This happens all the time, ITs and Sys admins that are remote support or have 5 to 10 businesses that they manage at once, they get lazy and don't troubleshoot on their own, or worst case they are the IT that was just the owner of site managers friend that knows the difference between a switch and a modem and that's it.
Mpoe room dude, in shared ones, especially in businesses it's like an evolution of IT museum. usually there is at least 1 or more abandoned PBX systems, pots wiring, 25 pair serial port modems, I have even seen thinnet cables with markings that look like they had a vampire tap port in them.
I highly recommend everyone in this thread that does IT to make sure that they at least interact with a couple different PBX systems at some point, because that knowledge is invaluable.
He likely got paid for oncall for that issue too, so he actually made money from his fuckup.

Also, I'll do you one better, this one was hilarious
I was working at a site that was the leasing office for a series of condos/apartments. They called in because they had no dial tone off their fire alarm and they had gotten tired of hitting the silence button every morning and I guess having their alarm company blow up their phones constantly was probably a drag too. So I get led to the Mpoe room with the fire
alarm and the first I notice is that it has two lines (this is really common, usually one is the first provider, and the second is another provider often a cheap local phone company).

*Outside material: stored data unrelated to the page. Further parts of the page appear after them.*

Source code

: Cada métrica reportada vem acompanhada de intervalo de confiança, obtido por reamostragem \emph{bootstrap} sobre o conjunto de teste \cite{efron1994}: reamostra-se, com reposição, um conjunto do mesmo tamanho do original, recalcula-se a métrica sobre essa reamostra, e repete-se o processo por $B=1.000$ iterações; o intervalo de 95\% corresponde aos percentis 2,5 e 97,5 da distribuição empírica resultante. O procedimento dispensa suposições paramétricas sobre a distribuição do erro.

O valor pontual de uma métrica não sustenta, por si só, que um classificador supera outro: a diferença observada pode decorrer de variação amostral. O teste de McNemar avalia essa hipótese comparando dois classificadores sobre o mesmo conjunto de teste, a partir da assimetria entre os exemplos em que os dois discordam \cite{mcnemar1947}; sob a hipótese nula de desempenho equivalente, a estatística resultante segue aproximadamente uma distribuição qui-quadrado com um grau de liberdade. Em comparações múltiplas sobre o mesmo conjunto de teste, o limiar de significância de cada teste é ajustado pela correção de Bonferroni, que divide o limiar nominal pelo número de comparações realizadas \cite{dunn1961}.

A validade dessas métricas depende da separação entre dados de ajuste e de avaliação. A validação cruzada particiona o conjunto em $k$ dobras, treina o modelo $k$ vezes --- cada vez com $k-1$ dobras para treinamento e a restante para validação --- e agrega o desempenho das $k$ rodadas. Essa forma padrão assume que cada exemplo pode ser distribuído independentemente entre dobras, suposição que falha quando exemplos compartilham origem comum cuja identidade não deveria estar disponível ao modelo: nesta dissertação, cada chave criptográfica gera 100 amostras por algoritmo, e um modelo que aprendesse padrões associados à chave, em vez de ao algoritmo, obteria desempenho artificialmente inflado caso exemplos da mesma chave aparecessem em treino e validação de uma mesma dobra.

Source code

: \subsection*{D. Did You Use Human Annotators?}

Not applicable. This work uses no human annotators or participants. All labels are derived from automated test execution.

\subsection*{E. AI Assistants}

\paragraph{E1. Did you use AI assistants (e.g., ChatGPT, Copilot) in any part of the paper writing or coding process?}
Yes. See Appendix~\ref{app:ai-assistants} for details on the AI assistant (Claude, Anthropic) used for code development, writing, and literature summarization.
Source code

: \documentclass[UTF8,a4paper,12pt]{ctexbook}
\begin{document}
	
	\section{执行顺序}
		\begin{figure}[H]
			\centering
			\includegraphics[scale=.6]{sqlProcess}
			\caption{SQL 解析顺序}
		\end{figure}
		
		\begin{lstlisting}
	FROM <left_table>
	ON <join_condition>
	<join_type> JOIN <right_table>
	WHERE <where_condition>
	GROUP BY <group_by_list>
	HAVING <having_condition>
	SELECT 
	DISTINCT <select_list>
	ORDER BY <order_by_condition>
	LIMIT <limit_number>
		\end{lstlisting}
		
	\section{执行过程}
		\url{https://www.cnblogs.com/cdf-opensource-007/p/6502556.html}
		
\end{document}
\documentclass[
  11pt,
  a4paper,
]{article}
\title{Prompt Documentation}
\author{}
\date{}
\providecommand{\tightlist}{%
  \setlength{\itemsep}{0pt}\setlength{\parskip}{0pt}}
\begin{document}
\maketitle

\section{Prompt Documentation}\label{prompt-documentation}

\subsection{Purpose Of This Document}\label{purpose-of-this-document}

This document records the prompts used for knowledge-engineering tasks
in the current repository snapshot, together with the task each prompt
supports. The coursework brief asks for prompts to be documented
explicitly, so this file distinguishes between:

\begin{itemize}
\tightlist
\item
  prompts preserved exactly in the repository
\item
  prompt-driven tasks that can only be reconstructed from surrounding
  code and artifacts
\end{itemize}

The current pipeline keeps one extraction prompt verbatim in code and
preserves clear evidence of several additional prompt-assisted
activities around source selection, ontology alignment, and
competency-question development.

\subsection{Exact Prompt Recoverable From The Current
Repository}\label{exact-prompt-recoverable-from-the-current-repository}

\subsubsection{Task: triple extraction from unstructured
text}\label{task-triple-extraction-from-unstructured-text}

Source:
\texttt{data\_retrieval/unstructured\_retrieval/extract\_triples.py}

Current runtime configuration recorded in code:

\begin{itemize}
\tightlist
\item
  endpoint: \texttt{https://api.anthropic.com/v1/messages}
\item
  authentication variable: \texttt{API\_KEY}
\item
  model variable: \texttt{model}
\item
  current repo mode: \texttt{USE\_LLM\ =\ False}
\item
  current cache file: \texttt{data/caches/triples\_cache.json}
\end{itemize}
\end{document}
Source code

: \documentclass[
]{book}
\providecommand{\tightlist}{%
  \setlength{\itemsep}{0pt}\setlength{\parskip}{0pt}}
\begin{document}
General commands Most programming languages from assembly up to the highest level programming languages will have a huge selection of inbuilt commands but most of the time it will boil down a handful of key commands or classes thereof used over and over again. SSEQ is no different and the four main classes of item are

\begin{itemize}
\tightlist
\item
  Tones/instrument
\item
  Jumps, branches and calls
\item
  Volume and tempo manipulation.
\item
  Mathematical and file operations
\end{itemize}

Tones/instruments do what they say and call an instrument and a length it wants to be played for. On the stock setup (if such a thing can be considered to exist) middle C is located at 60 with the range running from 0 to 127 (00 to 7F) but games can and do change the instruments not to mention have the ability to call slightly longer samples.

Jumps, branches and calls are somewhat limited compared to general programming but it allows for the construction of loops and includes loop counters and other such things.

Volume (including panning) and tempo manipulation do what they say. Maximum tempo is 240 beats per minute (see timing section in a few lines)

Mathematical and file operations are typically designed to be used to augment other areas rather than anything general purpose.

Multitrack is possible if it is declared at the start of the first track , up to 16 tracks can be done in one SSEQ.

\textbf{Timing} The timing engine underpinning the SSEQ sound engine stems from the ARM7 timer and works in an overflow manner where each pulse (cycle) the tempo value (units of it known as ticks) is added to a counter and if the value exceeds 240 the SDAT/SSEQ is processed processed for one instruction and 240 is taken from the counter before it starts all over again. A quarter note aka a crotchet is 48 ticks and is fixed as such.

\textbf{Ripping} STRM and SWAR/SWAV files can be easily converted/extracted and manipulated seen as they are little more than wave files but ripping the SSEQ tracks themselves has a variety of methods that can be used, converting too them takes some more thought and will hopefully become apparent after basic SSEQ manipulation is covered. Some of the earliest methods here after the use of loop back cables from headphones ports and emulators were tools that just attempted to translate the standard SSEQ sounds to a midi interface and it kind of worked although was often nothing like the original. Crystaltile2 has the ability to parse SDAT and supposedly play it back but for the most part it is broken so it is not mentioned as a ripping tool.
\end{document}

The second thing I notice is that is absolutely no EMTA in the Mpoe room, and that there is very clearly a cut cat 5 and unscrewed cable jumper hooked up where our etma used to be. Long story short, they ripped out our service because they wanted phones in another room, and were running off the secondary provider which they weren't fucking paying for. So basically they forgot to pay their bill, and disconnected their own fire alarm.
EVEN DUMBER, because this leasing company had multiple accounts, we actually ended up coming back a month later because their elevator phones were out because they didn't pay their bill on that account either. I can't imagine that these guys have a good safety record with their renters.